Raw data section start
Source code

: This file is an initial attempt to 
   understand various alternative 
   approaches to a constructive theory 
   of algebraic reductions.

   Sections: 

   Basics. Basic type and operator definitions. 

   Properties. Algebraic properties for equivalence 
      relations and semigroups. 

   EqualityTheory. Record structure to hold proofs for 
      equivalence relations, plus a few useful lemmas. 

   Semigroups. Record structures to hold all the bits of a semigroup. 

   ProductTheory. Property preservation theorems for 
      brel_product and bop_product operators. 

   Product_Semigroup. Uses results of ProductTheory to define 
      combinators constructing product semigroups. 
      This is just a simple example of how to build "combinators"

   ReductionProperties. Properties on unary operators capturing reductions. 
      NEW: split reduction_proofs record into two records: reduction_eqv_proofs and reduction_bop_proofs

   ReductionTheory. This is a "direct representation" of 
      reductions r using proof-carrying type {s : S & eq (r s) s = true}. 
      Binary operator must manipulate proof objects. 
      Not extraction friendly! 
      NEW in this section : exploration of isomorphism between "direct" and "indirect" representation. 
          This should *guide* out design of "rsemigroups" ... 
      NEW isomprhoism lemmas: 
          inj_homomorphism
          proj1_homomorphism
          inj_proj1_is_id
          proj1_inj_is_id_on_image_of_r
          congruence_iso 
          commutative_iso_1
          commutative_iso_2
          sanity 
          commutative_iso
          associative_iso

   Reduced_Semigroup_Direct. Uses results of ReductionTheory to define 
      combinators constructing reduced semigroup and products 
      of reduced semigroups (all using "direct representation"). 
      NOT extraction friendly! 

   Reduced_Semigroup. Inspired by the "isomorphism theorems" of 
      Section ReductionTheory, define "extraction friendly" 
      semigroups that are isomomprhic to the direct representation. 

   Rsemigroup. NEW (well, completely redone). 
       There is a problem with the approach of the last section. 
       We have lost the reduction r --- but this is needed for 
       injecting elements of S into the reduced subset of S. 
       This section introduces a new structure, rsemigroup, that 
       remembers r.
Raw data section end
--- Task to complete ---
Copy out, exactly and alone, the lines of the entries above between the ones holding "reductions r using" and "proj1_inj_is_id_on_image_of_r", inclusive.

--- Answer for this exercise ---
      reductions r using proof-carrying type {s : S & eq (r s) s = true}. 
      Binary operator must manipulate proof objects. 
      Not extraction friendly! 
      NEW in this section : exploration of isomorphism between "direct" and "indirect" representation. 
          This should *guide* out design of "rsemigroups" ... 
      NEW isomprhoism lemmas: 
          inj_homomorphism
          proj1_homomorphism
          inj_proj1_is_id
          proj1_inj_is_id_on_image_of_r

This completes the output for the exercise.